Problem to work on: Although the entries contain pictures, only their text goes into the copy, set down exactly.

Records supplied:

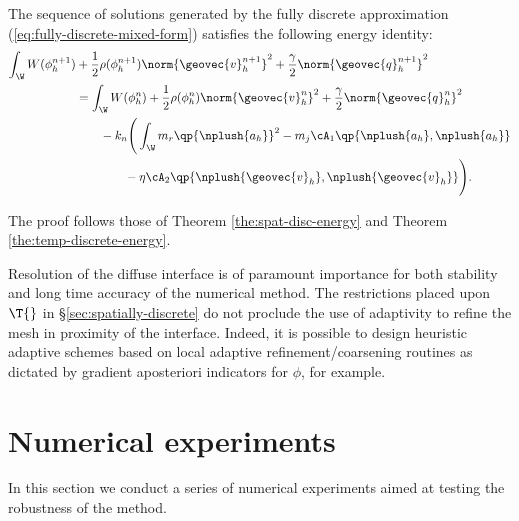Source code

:\documentclass[final]{amsart}
\numberwithin{equation}{section}
\begin{document}
\begin{The}
  \label{the:fully-discrete-energy}
  The sequence of solutions generated by the fully discrete
  approximation (\ref{eq:fully-discrete-mixed-form}) satisfies the
  following energy identity:
  \begin{equation}
    \begin{split}
      \int_\W 
      W(\phi_h^{n+1}) 
      &+
      \frac{1}{2} \rho(\phi_h^{n+1})\norm{{\geovec{v}}_h^{n+1}}^2
      +
      \frac{\gamma}{2} \norm{{\geovec{q}}_h^{n+1}}^2
      \\
      &=
      \int_\W 
      W(\phi_h^{n}) 
      +
      \frac{1}{2} \rho(\phi_h^{n})\norm{{\geovec{v}}_h^{n}}^2
      +
      \frac{\gamma}{2} \norm{{\geovec{q}}_h^{n}}^2
      \\
      &\qquad -
      k_n 
      \Bigg(\int_\W m_r \qp{\nplush{a_h}}^2
        -
        m_j \cA_1\qp{\nplush{a_h}, \nplush{a_h}} 
        \\
        &\qquad\qquad -
        \eta \cA_2\qp{\nplush{{\geovec{v}}_h}, \nplush{{\geovec{v}}_h}}
      \Bigg).
    \end{split}
  \end{equation}
\end{The}
\begin{Proof}
  The proof follows those of Theorem \ref{the:spat-disc-energy} and
  Theorem \ref{the:temp-discrete-energy}.
\end{Proof}

\begin{Rem}
  { Resolution of the diffuse interface is of paramount
    importance for both stability and long time accuracy of the
    numerical method. The restrictions placed upon $\T{}$ in
    \S\ref{sec:spatially-discrete} do not proclude the use of
    adaptivity to refine the mesh in proximity of the
    interface. Indeed, it is possible to design heuristic adaptive
    schemes based on local adaptive refinement/coarsening routines as
    dictated by gradient aposteriori indicators for $\phi$, for example. }
\end{Rem}

\section{Numerical experiments}
\label{sec:numerics}

In this section we conduct a series of numerical experiments aimed at
testing the robustness of the method.
\end{document}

Result of the exercise:
Source code

:\documentclass[final]{amsart}
\numberwithin{equation}{section}
\begin{document}
\begin{The}
  \label{the:fully-discrete-energy}
  The sequence of solutions generated by the fully discrete
  approximation (\ref{eq:fully-discrete-mixed-form}) satisfies the
  following energy identity:
  \begin{equation}
    \begin{split}
      \int_\W 
      W(\phi_h^{n+1}) 
      &+
      \frac{1}{2} \rho(\phi_h^{n+1})\norm{{\geovec{v}}_h^{n+1}}^2
      +
      \frac{\gamma}{2} \norm{{\geovec{q}}_h^{n+1}}^2
      \\
      &=
      \int_\W 
      W(\phi_h^{n}) 
      +
      \frac{1}{2} \rho(\phi_h^{n})\norm{{\geovec{v}}_h^{n}}^2
      +
      \frac{\gamma}{2} \norm{{\geovec{q}}_h^{n}}^2
      \\
      &\qquad -
      k_n 
      \Bigg(\int_\W m_r \qp{\nplush{a_h}}^2
        -
        m_j \cA_1\qp{\nplush{a_h}, \nplush{a_h}} 
        \\
        &\qquad\qquad -
        \eta \cA_2\qp{\nplush{{\geovec{v}}_h}, \nplush{{\geovec{v}}_h}}
      \Bigg).
    \end{split}
  \end{equation}
\end{The}
\begin{Proof}
  The proof follows those of Theorem \ref{the:spat-disc-energy} and
  Theorem \ref{the:temp-discrete-energy}.
\end{Proof}

\begin{Rem}
  { Resolution of the diffuse interface is of paramount
    importance for both stability and long time accuracy of the
    numerical method. The restrictions placed upon $\T{}$ in
    \S\ref{sec:spatially-discrete} do not proclude the use of
    adaptivity to refine the mesh in proximity of the
    interface. Indeed, it is possible to design heuristic adaptive
    schemes based on local adaptive refinement/coarsening routines as
    dictated by gradient aposteriori indicators for $\phi$, for example. }
\end{Rem}

\section{Numerical experiments}
\label{sec:numerics}

In this section we conduct a series of numerical experiments aimed at
testing the robustness of the method.
\end{document}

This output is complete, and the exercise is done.